Oh, actually, I see there have been numerous threads, all containing different little drabs of info, one I see with several replies and no response (perhaps you replied by private message). That thread, in 2009, is presumably the one where this birth
Births Mar 1855 Cooke Evelyne Smith Marylebone 1a 468
referred to here
http://www.genesreunited.co.uk/boards.asp?wci=thread&tk=1205029
(still the multiple posts) "cropped up before".
Patrick 16th February 2010 04:25 I'm looking for any information on Eveline Frances Amelia Lezer QUICK. She was born 4 March 1855 and christened some years later on 28 Feb 1864 at St Anne Soho, Westminster, London. She shows up on the IGI but I'm unable to find any census records relating to her. There is a possibility that she changed her name to Evelyn Ledger COOKE (reason unknown). Does anyone have knowledge of her please.
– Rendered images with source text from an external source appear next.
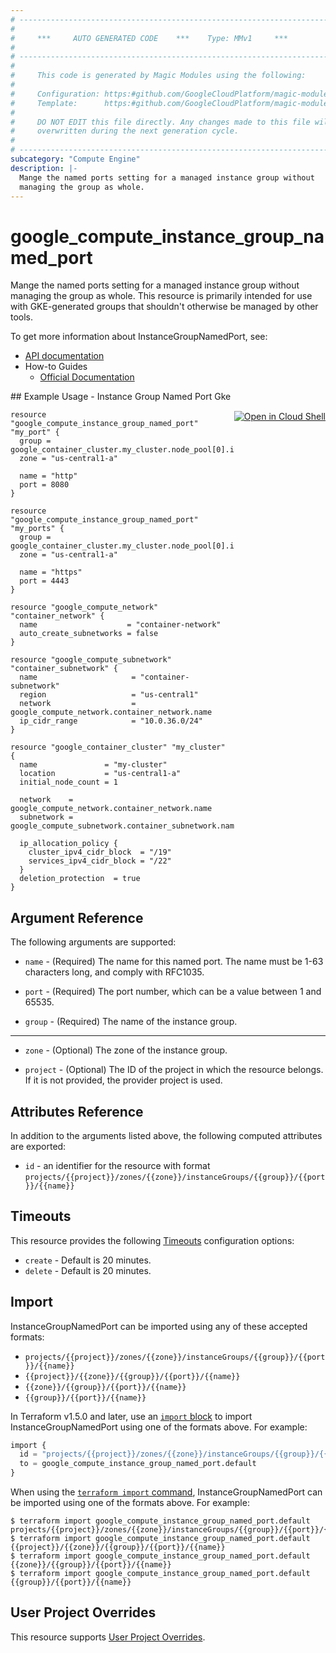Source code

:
 ```yaml
---
# ----------------------------------------------------------------------------
#
#     ***     AUTO GENERATED CODE    ***    Type: MMv1     ***
#
# ----------------------------------------------------------------------------
#
#     This code is generated by Magic Modules using the following:
#
#     Configuration: https:#github.com/GoogleCloudPlatform/magic-modules/tree/main/mmv1/products/compute/InstanceGroupNamedPort.yaml
#     Template:      https:#github.com/GoogleCloudPlatform/magic-modules/tree/main/mmv1/templates/terraform/resource.html.markdown.tmpl
#
#     DO NOT EDIT this file directly. Any changes made to this file will be
#     overwritten during the next generation cycle.
#
# ----------------------------------------------------------------------------
subcategory: "Compute Engine"
description: |-
  Mange the named ports setting for a managed instance group without
  managing the group as whole.
---
```


# google_compute_instance_group_named_port

Mange the named ports setting for a managed instance group without
managing the group as whole. This resource is primarily intended for use
with GKE-generated groups that shouldn't otherwise be managed by other
tools.


To get more information about InstanceGroupNamedPort, see:

* [API documentation](https://cloud.google.com/compute/docs/reference/rest/v1/instanceGroup)
* How-to Guides
    * [Official Documentation](https://cloud.google.com/compute/docs/instance-groups/)

<div class = "oics-button" style="float: right; margin: 0 0 -15px">
  <a href="https://console.cloud.google.com/cloudshell/open?cloudshell_git_repo=https%3A%2F%2Fgithub.com%2Fterraform-google-modules%2Fdocs-examples.git&cloudshell_image=gcr.io%2Fcloudshell-images%2Fcloudshell%3Alatest&cloudshell_print=.%2Fmotd&cloudshell_tutorial=.%2Ftutorial.md&cloudshell_working_dir=instance_group_named_port_gke&open_in_editor=main.tf" target="_blank">
    <img alt="Open in Cloud Shell" src="//gstatic.com/cloudssh/images/open-btn.svg" style="max-height: 44px; margin: 32px auto; max-width: 100%;">
  </a>
</div>
## Example Usage - Instance Group Named Port Gke


```hcl
resource "google_compute_instance_group_named_port" "my_port" {
  group = google_container_cluster.my_cluster.node_pool[0].instance_group_urls[0]
  zone = "us-central1-a"

  name = "http"
  port = 8080
}

resource "google_compute_instance_group_named_port" "my_ports" {
  group = google_container_cluster.my_cluster.node_pool[0].instance_group_urls[0]
  zone = "us-central1-a"

  name = "https"
  port = 4443
}

resource "google_compute_network" "container_network" {
  name                    = "container-network"
  auto_create_subnetworks = false
}

resource "google_compute_subnetwork" "container_subnetwork" {
  name                     = "container-subnetwork"
  region                   = "us-central1"
  network                  = google_compute_network.container_network.name
  ip_cidr_range            = "10.0.36.0/24"
}

resource "google_container_cluster" "my_cluster" {
  name               = "my-cluster"
  location           = "us-central1-a"
  initial_node_count = 1

  network    = google_compute_network.container_network.name
  subnetwork = google_compute_subnetwork.container_subnetwork.name

  ip_allocation_policy {
    cluster_ipv4_cidr_block  = "/19"
    services_ipv4_cidr_block = "/22"
  }
  deletion_protection  = true
}
```

## Argument Reference

The following arguments are supported:


* `name` -
  (Required)
  The name for this named port. The name must be 1-63 characters
  long, and comply with RFC1035.

* `port` -
  (Required)
  The port number, which can be a value between 1 and 65535.

* `group` -
  (Required)
  The name of the instance group.


- - -


* `zone` -
  (Optional)
  The zone of the instance group.

* `project` - (Optional) The ID of the project in which the resource belongs.
    If it is not provided, the provider project is used.


## Attributes Reference

In addition to the arguments listed above, the following computed attributes are exported:

* `id` - an identifier for the resource with format `projects/{{project}}/zones/{{zone}}/instanceGroups/{{group}}/{{port}}/{{name}}`


## Timeouts

This resource provides the following
[Timeouts](https://developer.hashicorp.com/terraform/plugin/sdkv2/resources/retries-and-customizable-timeouts) configuration options:

- `create` - Default is 20 minutes.
- `delete` - Default is 20 minutes.

## Import


InstanceGroupNamedPort can be imported using any of these accepted formats:

* `projects/{{project}}/zones/{{zone}}/instanceGroups/{{group}}/{{port}}/{{name}}`
* `{{project}}/{{zone}}/{{group}}/{{port}}/{{name}}`
* `{{zone}}/{{group}}/{{port}}/{{name}}`
* `{{group}}/{{port}}/{{name}}`


In Terraform v1.5.0 and later, use an [`import` block](https://developer.hashicorp.com/terraform/language/import) to import InstanceGroupNamedPort using one of the formats above. For example:

```tf
import {
  id = "projects/{{project}}/zones/{{zone}}/instanceGroups/{{group}}/{{port}}/{{name}}"
  to = google_compute_instance_group_named_port.default
}
```

When using the [`terraform import` command](https://developer.hashicorp.com/terraform/cli/commands/import), InstanceGroupNamedPort can be imported using one of the formats above. For example:

```
$ terraform import google_compute_instance_group_named_port.default projects/{{project}}/zones/{{zone}}/instanceGroups/{{group}}/{{port}}/{{name}}
$ terraform import google_compute_instance_group_named_port.default {{project}}/{{zone}}/{{group}}/{{port}}/{{name}}
$ terraform import google_compute_instance_group_named_port.default {{zone}}/{{group}}/{{port}}/{{name}}
$ terraform import google_compute_instance_group_named_port.default {{group}}/{{port}}/{{name}}
```

## User Project Overrides

This resource supports [User Project Overrides](https://registry.terraform.io/providers/hashicorp/google/latest/docs/guides/provider_reference#user_project_override).
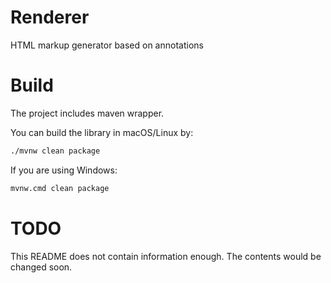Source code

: # Renderer
HTML markup generator based on annotations

# Build
The project includes maven wrapper.

You can build the library in macOS/Linux by:
```bash
./mvnw clean package
```
If you are using Windows:
```bash
mvnw.cmd clean package
```

# TODO
This README does not contain information enough. The contents would be changed soon.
What that thread doesn't mention (another does) is her marriage:
Marriages Mar 1873 COOKE Evylin Ledger St. Geo. H. Sq. 1a 540 Pay George St Geo Han Sq 1a 540
Name: Evelyn Pay Age: 26 Estimated birth year: abt 1855 Relation: Wife Spouse's name: George Pay Where born: St Johns Wood, Middlesex, England Condition as to marriage: Married Civil parish: Edmonton County/Island: Middlesex Street Address: Bush Hill Park Bush Hill House Coachmans Cott
George Pay 31 Evelyn Pay 26 Albert H. Pay 7 Frederick Pay 3 Evelyn M. Pay 1
Is this the person you are actually trying to trace??
So the search for Charles Quick is based on the hypothesis that Evylin Ledger Cooke who married Pay was Eveline Frances Amelia Lezer QUICK [Lezer probably mistranscribed Leger?] who was baptised 9 yers later as the child of
Marriages Dec 1859 Cooke Frances Hendon 3a 121 Quick Charles Henry Hendon 3a 121
?
It was asked in an earlier thread whether you have the Cooke+Pay marriage certificate, and what it says for the father's name.
Given the configuration of the name Eveline Frances Amelia Lezer [Leger?] Quick / Evylin Ledger Cooke, I would tend to think that the L name was the father's surname and the parents' weren't married. As I said above: The fact that she was baptised as a child of Charles Quick doesn't mean she actually was.